The Complete Guide to Web Scraping with Java

Raluca Penciuc on Jul 08 2021

As opposed to the "time is money" mentality of the 20th century, now it's all about data. Particularly in the last decade, web scrapers have become extremely popular. It’s not hard to understand why - the Internet is brimming with valuable information that can make or break companies.

As companies are becoming aware of data extraction's benefits, more and more people are learning how to build their own scraper. In addition to having the potential to boost business, it may also act as a neat project for developers to improve their coding skills.

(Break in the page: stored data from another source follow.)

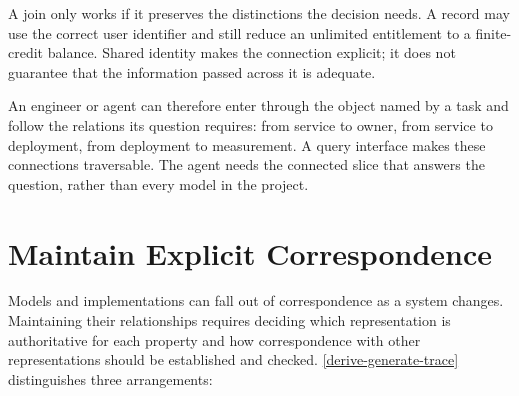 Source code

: 
A join only works if it preserves the distinctions the decision needs. A record may use the correct user identifier and still reduce an unlimited entitlement to a finite-credit balance. Shared identity makes the connection explicit; it does not guarantee that the information passed across it is adequate.


An engineer or agent can therefore enter through the object named by a task and follow the relations its question requires: from service to owner, from service to deployment, from deployment to measurement. A query interface makes these connections traversable. The agent needs the connected slice that answers the question, rather than every model in the project.

\section{Maintain Explicit Correspondence}\label{heading:maintain-explicit-correspondence}




Models and implementations can fall out of correspondence as a system changes. Maintaining their relationships requires deciding which representation is authoritative for each property and how correspondence with other representations should be established and checked. \autoref{derive-generate-trace} distinguishes three arrangements:


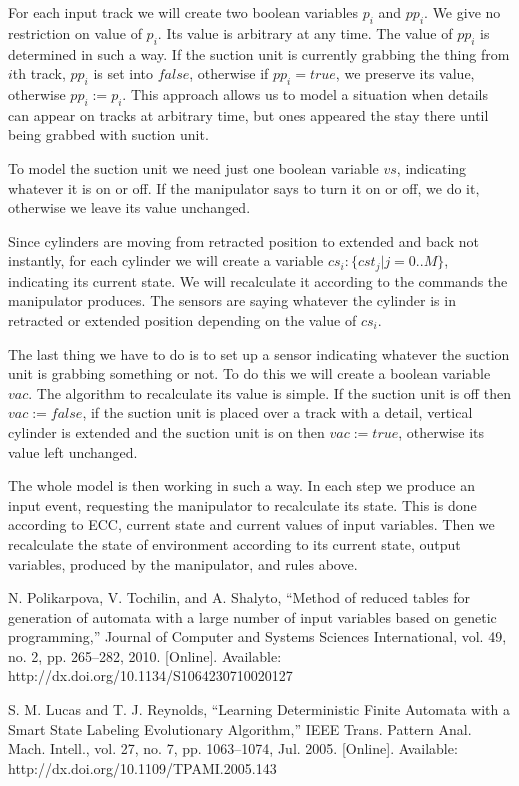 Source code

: \documentclass[fleqn,twocolumn]{article}
\begin{document}
For each input track we will create two boolean variables $p_i$ and $pp_i$. We give no restriction on value of $p_i$. Its value is arbitrary at any time.
The value of $pp_i$ is determined in such a way. If the suction unit is currently grabbing the thing from $i$th track, $pp_i$ is set into $false$, otherwise
if $pp_i = true$, we preserve its value, otherwise $pp_i := p_i$. This approach allows us to model a situation when details can appear on tracks at arbitrary
time, but ones appeared the stay there until being grabbed with suction unit.

To model the suction unit we need just one boolean variable $vs$, indicating whatever it is on or off. If the manipulator says to turn it on or off, we do it,
otherwise we leave its value unchanged.

Since cylinders are moving from retracted position to extended and back not instantly, for each cylinder we will create a variable $cs_i : \{ cst_j | j = 0 .. M \}$,
indicating its current state. We will recalculate it according to the commands the manipulator produces. The sensors are saying whatever the cylinder is in
retracted or extended position depending on the value of $cs_i$.

The last thing we have to do is to set up a sensor indicating whatever the suction unit is grabbing something or not. To do this we will create a boolean
variable $vac$. The algorithm to recalculate its value is simple. If the suction unit is off then $vac := false$, if the suction unit is placed over a
track with a detail, vertical cylinder is extended and the suction unit is on then $vac := true$, otherwise its value left unchanged.

The whole model is then working in such a way. In each step we produce an input event, requesting the manipulator to recalculate its state. This is done
according to ECC, current state and current values of input variables. Then we recalculate the state of environment according to its current state,
output variables, produced by the manipulator, and rules above.

\begin{thebibliography}{2}

N. Polikarpova, V. Tochilin, and A. Shalyto, “Method of reduced tables for generation of automata with a large number of input variables
based on genetic programming,” Journal of Computer and Systems Sciences International, vol. 49, no. 2, pp. 265–282, 2010. [Online].
Available: http://dx.doi.org/10.1134/S1064230710020127

S. M. Lucas and T. J. Reynolds, “Learning Deterministic Finite Automata with a Smart State Labeling Evolutionary Algorithm,” IEEE
Trans. Pattern Anal. Mach. Intell., vol. 27, no. 7, pp. 1063–1074, Jul. 2005. [Online]. Available: http://dx.doi.org/10.1109/TPAMI.2005.143

\end{thebibliography}
\end{document}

If you’re on team Java, but your work has nothing to do with web scraping, you will learn about a new niche where you can put your skills to good use. The article will provide a step-by-step tutorial on creating a simple web scraper using Java to extract data from websites and then save it locally in CSV format.

了解网络搜索

What does web scraping refer to? Many sites do not provide their data under public APIs, so web scrapers extract data directly from the browser. It’s a lot like a person copying text manually, but it’s done in the blink of an eye.

When you consider that better business intelligence means better decisions, this process is more valuable than it seems at first glance. Websites are producing more and more content, so doing this operation entirely by hand is not advisable anymore.

You might be wondering, "What am I going to do with this data?". Well, let's see a few of the use cases where web scraping can really come in handy:

Lead generation: an ongoing business requires lead generation to find clients.
Price intelligence: a company's decision to price and market its products will be informed by competitors’ prices.
Machine learning: to make AI-powered solutions work correctly, developers need to provide training data.

Detailed descriptions and additional use cases are available in this well-written article that talks about the value of web scraping.

Despite understanding how web scraping works and how it can increase the effectiveness of your business, creating a scraper is not that simple. Websites have many ways of identifying and stopping bots from accessing their data.

Here are some examples:

Completely Automated Public Turing Tests (CAPTCHAs): These logical problems are reasonably easy to solve for people but a significant pain for scrapers.
IP blocking: if a website determines multiple requests are coming from the same IP address, it can block access to that website or greatly slow you down.
Honeypots: invisible links that are visible to bots but invisible to humans; once the bots fall for the trap, the website blocks their IP address.
Geo-blocking: the website may geo-block certain content For instance, you may be given regionally specific information when you asked for input from another area (for example, plane ticket prices).

Dealing with all these hurdles is no small feat. In fact, while it’s not too hard to build an OK bot, it’s damn difficult to make an excellent web scraper. Thus, APIs for web scraping became one of the hottest topics in the last decade.

WebScrapingAPI collects the HTML content from any website and automatically takes care of the problems I mentioned earlier. Furthermore, we are using Amazon Web Services, which ensures speed and scalability. Sounds like something you might like? Start your free WebScrapingAPI trial, and you will be able to make 5000 API calls for the first 14 days.

了解网络

To understand the Web, you need to understand Hypertext Transfer Protocol (HTTP) which explains how a server communicates with a client. There are multiple pieces of information that a message contains that describe the client and how it handles data: method, HTTP version, and headers.

Web scrapers use the GET method for HTTP requests, meaning that they retrieve data from the server. Some advanced options also include the POST and the PUT methods. For details, you can view here a detailed list of the HTTP methods.

Several additional details about requests and responses can be found in HTTP headers. You can consult the complete list of them, but the ones relevant in web scraping are:

User-Agent: indicates the application, operating system, software, and version; web scrapers rely on this header to make their requests seem more realistic.
Host: the domain name of the server you accessed.
Referrer: contains the source site the user visited; accordingly, the content displayed can differ, so this fact has to be considered as well.
Cookie: keeps confidential information about a request and the server (such as authentication tokens).
Accept: ensures the response for the server is in a specific type (ex: text/plain, application/json, etc.).

Understanding Java

Java, an open-source, object-oriented language, making it one of the most popular programming languages. Almost two decades have passed since we first encountered Java, and the programming language has become increasingly accessible.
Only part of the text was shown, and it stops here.